_Exercise prompt_
Could you reproduce the lines below from the one with "FAQs (800 to 1,200 words)" through the one with "Email signups from content (100 per month)"? Keep both ends and add nothing.

● ● ● ● ● ● ●

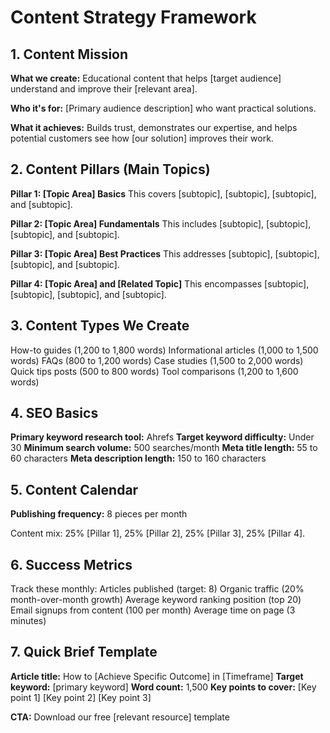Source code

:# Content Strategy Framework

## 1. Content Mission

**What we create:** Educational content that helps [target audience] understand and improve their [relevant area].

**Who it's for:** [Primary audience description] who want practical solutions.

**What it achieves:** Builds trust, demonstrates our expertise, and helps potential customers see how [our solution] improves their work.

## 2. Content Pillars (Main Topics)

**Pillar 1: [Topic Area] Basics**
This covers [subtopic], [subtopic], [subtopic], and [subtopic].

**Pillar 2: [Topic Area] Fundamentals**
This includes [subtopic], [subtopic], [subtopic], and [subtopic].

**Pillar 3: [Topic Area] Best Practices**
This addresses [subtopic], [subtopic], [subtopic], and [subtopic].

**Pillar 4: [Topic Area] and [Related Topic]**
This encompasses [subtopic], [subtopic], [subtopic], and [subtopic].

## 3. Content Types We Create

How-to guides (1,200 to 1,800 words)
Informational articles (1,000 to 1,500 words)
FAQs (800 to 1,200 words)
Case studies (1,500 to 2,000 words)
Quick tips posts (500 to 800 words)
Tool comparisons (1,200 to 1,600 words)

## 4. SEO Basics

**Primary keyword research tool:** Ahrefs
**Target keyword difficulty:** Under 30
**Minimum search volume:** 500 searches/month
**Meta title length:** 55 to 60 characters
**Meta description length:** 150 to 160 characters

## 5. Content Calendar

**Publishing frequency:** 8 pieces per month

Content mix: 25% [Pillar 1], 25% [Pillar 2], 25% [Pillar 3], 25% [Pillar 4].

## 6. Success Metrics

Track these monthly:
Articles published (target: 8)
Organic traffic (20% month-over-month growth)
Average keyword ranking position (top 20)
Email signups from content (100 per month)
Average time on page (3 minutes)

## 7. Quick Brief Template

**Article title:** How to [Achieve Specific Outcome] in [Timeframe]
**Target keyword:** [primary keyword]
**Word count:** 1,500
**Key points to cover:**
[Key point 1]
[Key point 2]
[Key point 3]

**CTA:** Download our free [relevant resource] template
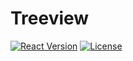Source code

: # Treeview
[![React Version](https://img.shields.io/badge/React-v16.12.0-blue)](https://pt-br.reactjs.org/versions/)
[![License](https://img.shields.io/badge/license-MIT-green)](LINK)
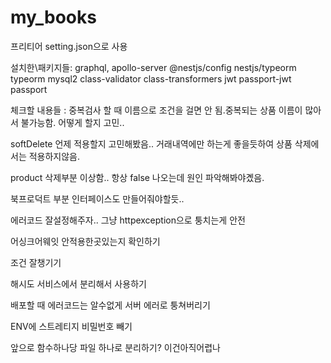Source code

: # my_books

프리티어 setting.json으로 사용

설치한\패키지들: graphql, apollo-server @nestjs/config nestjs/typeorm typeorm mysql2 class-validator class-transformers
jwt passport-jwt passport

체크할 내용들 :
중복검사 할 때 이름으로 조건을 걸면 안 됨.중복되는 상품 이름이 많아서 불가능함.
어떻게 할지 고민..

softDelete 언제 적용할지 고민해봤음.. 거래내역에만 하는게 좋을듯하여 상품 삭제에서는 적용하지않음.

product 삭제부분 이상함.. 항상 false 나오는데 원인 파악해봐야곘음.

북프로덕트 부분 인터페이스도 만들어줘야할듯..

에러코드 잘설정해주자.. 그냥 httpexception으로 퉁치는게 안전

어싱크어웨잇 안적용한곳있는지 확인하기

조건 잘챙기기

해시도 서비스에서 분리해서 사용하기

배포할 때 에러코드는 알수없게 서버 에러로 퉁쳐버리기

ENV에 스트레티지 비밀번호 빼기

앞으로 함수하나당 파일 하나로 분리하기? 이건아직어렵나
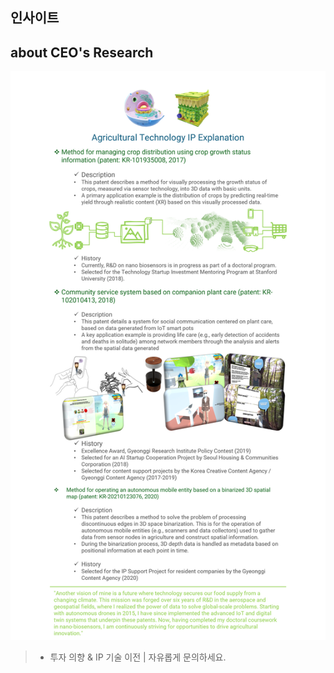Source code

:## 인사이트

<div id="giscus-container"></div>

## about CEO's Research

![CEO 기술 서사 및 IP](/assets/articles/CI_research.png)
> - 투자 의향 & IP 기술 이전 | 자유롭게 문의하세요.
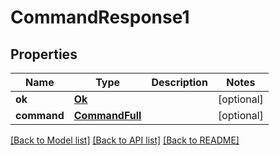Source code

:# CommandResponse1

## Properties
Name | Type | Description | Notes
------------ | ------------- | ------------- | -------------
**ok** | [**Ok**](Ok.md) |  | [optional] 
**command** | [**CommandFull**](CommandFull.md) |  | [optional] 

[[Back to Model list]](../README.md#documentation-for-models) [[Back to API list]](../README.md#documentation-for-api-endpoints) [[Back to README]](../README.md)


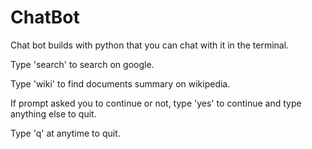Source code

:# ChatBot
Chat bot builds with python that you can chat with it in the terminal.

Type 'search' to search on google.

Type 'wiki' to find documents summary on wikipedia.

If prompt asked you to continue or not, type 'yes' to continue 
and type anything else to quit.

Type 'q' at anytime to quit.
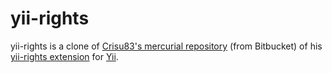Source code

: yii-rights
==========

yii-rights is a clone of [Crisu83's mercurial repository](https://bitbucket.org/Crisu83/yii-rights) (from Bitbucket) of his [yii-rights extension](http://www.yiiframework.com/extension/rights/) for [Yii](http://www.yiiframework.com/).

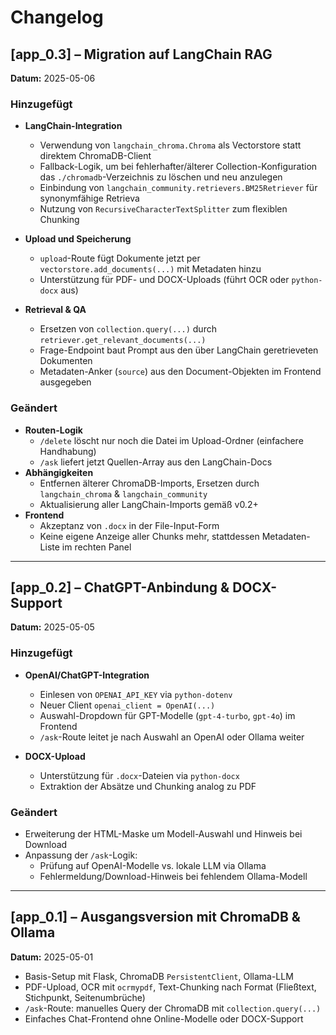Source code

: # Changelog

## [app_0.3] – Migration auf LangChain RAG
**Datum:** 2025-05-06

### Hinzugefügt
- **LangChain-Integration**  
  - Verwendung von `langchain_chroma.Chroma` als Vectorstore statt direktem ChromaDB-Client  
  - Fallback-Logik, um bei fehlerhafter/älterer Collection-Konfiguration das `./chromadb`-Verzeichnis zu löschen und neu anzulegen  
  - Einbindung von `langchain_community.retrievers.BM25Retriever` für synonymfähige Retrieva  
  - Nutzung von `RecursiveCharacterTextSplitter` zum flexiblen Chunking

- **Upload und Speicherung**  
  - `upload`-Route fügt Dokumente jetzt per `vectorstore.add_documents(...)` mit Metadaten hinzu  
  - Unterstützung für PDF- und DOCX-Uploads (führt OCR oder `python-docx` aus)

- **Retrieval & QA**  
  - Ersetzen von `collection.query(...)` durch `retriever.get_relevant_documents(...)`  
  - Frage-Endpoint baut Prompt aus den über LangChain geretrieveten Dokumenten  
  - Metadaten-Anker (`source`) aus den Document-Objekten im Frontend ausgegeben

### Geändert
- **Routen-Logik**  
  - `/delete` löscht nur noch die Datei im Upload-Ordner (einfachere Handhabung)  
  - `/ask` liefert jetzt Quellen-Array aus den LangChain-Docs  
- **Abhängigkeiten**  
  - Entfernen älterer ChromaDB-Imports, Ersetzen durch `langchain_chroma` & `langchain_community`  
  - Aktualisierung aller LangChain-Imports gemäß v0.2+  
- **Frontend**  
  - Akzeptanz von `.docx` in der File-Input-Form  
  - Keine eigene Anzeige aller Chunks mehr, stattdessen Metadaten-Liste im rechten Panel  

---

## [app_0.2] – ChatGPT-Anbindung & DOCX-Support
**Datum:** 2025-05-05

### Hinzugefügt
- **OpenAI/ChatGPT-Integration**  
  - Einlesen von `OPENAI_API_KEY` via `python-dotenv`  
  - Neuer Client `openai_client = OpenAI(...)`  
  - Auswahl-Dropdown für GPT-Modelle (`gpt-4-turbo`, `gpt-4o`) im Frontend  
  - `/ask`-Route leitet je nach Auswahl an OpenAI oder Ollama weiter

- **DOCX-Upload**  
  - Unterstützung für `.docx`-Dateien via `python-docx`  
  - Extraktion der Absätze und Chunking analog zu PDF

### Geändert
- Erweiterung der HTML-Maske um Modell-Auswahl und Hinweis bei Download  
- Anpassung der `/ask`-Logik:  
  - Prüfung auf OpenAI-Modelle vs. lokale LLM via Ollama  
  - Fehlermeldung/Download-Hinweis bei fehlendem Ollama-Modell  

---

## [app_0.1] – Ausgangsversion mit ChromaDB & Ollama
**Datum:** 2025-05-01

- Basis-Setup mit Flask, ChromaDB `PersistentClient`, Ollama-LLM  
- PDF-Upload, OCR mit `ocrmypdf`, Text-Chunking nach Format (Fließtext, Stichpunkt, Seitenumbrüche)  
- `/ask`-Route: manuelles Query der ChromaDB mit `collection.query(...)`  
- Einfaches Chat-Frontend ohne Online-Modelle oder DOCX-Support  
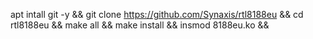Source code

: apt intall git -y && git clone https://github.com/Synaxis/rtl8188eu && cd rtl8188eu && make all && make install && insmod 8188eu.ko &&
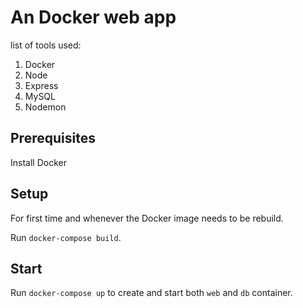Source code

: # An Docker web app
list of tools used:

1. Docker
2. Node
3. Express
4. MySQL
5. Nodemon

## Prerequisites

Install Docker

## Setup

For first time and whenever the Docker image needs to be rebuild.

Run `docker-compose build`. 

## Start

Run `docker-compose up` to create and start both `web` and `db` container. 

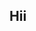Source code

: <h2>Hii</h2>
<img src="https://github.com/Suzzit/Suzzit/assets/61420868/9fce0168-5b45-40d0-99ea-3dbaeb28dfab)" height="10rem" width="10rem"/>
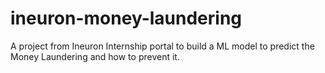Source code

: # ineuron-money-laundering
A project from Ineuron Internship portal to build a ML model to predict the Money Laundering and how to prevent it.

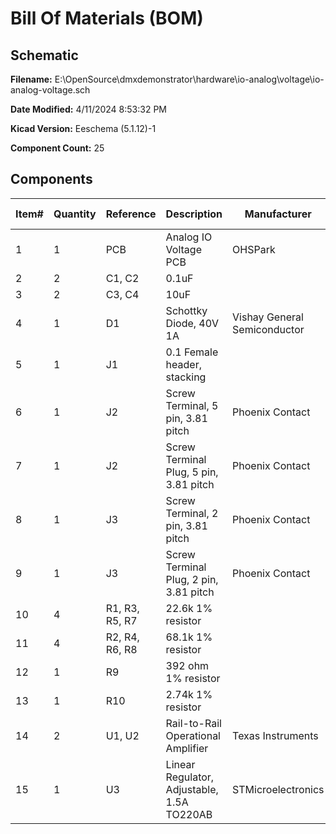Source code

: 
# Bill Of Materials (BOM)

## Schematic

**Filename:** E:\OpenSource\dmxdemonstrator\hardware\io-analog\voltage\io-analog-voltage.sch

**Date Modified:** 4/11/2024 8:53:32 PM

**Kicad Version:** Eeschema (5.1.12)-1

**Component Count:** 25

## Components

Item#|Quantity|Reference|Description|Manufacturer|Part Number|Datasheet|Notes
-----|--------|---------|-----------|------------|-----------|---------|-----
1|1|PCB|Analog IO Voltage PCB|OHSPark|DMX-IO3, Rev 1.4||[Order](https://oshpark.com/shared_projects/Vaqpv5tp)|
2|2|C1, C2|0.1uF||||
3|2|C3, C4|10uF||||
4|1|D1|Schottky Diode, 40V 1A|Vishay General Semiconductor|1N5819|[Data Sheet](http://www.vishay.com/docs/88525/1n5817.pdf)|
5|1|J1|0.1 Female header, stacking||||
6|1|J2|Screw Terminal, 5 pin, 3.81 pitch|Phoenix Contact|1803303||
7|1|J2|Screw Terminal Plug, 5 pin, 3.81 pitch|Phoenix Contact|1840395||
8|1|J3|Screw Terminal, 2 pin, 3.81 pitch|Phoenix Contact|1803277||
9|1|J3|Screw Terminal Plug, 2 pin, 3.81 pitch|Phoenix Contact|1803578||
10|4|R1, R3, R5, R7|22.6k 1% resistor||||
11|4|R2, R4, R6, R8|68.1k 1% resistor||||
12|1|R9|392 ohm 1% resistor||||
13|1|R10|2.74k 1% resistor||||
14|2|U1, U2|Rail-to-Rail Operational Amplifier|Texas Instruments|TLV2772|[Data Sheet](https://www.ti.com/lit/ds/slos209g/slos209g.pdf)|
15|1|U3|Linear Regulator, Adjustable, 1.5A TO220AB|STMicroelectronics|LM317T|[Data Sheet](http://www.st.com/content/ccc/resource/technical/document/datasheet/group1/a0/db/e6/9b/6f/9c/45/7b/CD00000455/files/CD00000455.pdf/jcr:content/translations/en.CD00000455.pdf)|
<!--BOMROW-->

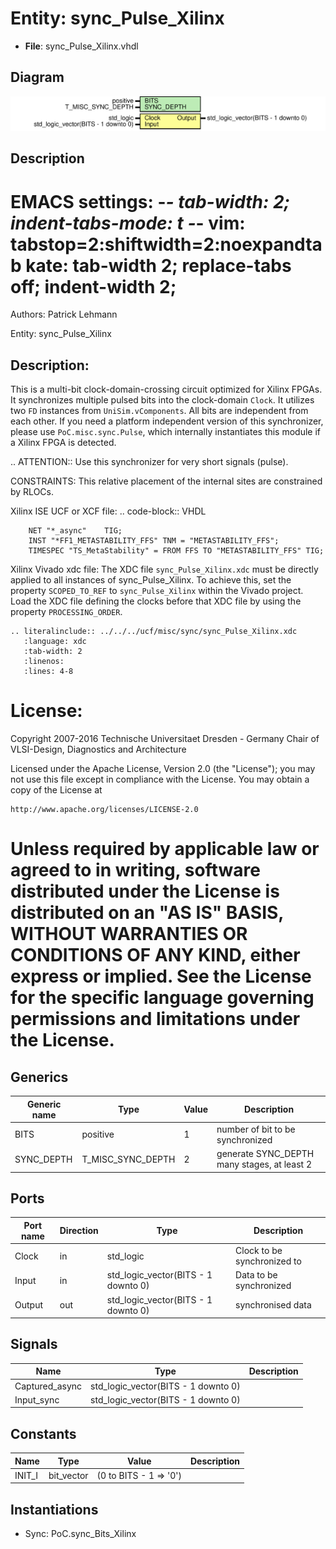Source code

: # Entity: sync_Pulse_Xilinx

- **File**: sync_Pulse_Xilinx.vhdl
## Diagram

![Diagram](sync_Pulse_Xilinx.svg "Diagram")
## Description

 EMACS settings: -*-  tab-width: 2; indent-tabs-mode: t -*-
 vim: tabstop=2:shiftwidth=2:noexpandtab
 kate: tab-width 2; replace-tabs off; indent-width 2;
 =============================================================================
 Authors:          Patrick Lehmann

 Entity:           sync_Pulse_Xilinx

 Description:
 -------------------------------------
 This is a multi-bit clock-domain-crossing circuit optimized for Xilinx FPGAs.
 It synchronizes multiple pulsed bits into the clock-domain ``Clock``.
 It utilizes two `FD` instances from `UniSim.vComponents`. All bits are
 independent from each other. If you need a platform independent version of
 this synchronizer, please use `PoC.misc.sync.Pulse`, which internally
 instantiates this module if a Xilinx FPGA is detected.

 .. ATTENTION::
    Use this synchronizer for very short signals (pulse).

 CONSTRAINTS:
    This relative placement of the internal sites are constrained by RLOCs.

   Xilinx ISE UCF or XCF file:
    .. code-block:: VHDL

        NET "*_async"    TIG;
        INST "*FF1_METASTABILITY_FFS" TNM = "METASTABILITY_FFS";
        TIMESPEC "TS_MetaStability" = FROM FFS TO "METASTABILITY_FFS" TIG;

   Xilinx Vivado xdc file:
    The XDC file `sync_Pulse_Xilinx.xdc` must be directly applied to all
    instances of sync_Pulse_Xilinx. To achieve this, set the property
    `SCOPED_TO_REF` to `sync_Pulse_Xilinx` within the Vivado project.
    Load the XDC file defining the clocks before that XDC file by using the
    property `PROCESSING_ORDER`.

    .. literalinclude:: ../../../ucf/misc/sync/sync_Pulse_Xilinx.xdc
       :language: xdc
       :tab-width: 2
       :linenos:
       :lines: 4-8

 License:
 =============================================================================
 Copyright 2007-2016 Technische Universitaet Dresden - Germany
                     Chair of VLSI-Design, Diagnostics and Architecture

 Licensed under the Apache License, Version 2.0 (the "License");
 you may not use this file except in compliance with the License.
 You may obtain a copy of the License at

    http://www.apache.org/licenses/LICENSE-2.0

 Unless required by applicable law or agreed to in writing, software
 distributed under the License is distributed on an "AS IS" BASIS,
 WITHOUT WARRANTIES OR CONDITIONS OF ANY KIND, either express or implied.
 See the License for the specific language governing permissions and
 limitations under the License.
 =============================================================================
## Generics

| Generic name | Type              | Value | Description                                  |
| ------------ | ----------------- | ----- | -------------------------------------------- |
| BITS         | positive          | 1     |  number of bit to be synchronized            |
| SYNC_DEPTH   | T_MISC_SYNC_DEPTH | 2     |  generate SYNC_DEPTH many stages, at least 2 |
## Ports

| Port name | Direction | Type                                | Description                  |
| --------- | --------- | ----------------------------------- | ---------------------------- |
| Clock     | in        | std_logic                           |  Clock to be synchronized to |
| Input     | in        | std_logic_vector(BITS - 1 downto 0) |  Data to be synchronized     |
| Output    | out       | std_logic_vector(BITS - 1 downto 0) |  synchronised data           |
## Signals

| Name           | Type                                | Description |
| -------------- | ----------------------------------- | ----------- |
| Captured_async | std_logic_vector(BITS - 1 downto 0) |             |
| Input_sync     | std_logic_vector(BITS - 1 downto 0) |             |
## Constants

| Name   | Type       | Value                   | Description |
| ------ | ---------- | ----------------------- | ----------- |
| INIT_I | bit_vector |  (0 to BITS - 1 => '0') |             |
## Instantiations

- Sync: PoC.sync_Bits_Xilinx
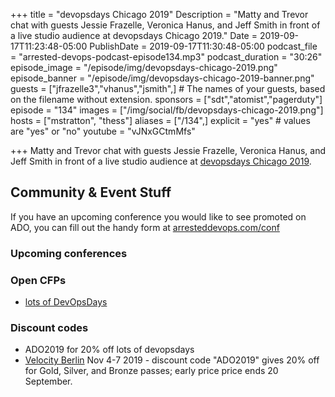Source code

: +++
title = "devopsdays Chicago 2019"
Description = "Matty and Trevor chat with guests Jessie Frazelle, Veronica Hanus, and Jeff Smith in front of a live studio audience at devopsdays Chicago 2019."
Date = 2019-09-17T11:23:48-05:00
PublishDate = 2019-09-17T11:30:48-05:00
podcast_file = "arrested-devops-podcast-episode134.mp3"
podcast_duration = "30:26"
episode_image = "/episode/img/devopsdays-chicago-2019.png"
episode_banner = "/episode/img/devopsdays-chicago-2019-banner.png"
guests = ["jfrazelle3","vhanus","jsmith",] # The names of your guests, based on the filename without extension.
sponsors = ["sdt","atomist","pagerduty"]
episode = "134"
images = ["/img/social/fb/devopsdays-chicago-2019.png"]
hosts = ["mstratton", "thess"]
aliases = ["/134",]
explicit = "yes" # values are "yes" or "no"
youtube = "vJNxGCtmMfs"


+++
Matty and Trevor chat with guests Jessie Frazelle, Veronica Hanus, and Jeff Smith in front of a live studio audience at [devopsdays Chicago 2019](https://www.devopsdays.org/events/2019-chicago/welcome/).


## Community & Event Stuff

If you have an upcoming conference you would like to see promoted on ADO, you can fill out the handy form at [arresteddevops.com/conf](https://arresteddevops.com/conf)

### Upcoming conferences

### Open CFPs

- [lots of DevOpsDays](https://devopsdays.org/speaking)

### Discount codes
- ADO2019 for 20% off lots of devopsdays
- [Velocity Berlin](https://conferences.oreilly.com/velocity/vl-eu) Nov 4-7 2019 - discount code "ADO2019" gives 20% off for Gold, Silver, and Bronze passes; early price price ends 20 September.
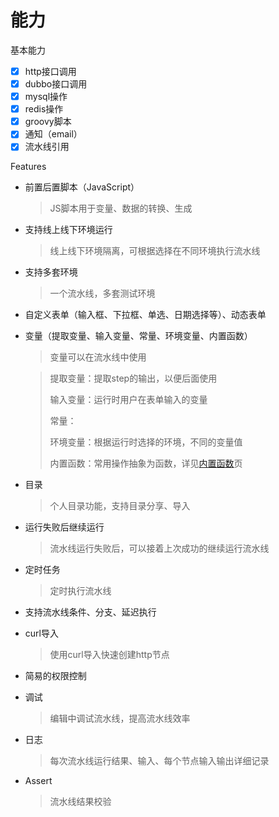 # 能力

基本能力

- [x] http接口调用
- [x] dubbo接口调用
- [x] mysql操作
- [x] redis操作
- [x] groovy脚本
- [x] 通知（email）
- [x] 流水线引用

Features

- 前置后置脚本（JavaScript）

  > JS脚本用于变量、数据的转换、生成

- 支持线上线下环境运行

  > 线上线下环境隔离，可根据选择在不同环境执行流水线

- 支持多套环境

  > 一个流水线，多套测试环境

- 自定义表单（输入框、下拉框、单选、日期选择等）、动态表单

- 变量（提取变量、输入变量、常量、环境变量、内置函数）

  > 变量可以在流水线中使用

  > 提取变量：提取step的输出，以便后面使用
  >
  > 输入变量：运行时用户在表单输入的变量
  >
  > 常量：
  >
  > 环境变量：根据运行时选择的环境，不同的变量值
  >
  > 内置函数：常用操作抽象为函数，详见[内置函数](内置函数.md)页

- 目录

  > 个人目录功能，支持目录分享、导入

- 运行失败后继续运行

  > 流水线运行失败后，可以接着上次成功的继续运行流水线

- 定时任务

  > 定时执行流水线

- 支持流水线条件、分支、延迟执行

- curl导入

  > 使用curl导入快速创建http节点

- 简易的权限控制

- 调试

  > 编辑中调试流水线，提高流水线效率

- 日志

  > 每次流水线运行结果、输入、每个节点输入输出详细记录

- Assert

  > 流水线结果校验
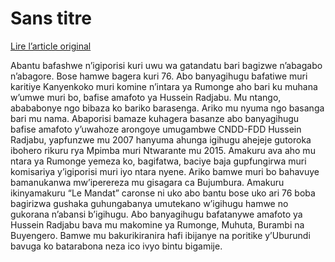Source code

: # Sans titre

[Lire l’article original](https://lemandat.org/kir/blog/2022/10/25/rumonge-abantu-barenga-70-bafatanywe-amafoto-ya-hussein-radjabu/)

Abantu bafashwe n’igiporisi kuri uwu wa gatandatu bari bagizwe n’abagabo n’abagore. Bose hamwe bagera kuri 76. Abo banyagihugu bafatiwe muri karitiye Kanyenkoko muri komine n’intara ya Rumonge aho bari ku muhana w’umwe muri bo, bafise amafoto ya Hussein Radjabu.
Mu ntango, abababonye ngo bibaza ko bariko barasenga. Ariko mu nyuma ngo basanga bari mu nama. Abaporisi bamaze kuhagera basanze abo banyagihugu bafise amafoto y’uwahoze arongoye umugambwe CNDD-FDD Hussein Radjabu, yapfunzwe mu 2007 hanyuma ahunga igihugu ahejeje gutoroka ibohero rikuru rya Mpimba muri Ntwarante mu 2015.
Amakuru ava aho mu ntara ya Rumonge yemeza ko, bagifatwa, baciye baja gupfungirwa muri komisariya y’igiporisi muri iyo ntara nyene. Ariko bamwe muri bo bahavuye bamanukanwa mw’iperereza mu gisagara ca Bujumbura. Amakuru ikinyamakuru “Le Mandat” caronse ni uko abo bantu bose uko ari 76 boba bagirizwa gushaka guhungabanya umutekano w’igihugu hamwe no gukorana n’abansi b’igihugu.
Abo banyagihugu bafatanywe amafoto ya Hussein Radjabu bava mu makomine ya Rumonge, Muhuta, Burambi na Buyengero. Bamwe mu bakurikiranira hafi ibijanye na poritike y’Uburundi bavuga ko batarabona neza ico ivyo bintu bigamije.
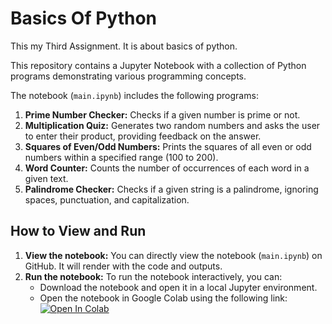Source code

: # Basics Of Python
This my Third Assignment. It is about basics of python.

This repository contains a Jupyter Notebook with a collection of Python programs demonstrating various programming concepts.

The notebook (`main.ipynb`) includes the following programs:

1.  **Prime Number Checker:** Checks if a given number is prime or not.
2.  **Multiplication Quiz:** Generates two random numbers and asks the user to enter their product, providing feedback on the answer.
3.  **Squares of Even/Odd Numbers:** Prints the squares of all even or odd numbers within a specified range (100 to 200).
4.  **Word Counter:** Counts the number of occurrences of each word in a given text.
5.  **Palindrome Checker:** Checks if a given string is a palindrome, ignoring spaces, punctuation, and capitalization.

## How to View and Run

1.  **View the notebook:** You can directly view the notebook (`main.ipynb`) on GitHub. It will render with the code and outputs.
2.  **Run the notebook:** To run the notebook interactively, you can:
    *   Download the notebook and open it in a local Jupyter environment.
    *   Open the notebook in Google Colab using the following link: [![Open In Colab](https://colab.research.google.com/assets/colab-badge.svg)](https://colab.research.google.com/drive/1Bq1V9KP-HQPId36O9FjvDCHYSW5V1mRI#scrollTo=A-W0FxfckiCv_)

● ● ● ● ● ● ●

_Your response_
FAQs (800 to 1,200 words)
Case studies (1,500 to 2,000 words)
Quick tips posts (500 to 800 words)
Tool comparisons (1,200 to 1,600 words)

## 4. SEO Basics

**Primary keyword research tool:** Ahrefs
**Target keyword difficulty:** Under 30
**Minimum search volume:** 500 searches/month
**Meta title length:** 55 to 60 characters
**Meta description length:** 150 to 160 characters

## 5. Content Calendar

**Publishing frequency:** 8 pieces per month

Content mix: 25% [Pillar 1], 25% [Pillar 2], 25% [Pillar 3], 25% [Pillar 4].

## 6. Success Metrics

Track these monthly:
Articles published (target: 8)
Organic traffic (20% month-over-month growth)
Average keyword ranking position (top 20)
Email signups from content (100 per month)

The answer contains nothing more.